→ **Activity**
Go through the listing and return every line with "Next" in it.

[Opening Data provided section]

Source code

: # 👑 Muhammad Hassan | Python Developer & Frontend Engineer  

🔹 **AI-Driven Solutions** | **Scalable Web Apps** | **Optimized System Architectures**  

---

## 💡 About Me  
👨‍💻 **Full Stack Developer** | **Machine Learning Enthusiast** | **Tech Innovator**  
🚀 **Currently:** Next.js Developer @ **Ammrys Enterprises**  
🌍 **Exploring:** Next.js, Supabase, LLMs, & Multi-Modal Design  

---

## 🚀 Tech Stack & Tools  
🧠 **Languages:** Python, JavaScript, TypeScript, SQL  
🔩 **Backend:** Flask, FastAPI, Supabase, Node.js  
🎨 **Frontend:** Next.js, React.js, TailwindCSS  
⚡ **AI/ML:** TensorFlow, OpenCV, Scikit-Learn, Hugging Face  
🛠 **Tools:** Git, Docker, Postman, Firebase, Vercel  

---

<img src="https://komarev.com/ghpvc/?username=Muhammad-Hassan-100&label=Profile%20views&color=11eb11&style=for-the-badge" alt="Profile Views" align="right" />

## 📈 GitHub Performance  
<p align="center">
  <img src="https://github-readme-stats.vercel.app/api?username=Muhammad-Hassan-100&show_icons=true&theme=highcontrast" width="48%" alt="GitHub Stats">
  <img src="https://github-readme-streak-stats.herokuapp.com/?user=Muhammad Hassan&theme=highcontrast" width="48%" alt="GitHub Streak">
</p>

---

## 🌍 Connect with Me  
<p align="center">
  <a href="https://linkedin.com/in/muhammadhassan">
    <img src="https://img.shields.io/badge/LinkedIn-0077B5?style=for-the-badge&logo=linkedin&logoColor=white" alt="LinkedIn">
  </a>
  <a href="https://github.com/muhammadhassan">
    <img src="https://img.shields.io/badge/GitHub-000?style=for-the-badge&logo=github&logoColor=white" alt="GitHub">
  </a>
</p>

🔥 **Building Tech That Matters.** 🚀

[Closing Data provided section]

→ **Written answer**
🚀 **Currently:** Next.js Developer @ **Ammrys Enterprises**  
🌍 **Exploring:** Next.js, Supabase, LLMs, & Multi-Modal Design  
🎨 **Frontend:** Next.js, React.js, TailwindCSS  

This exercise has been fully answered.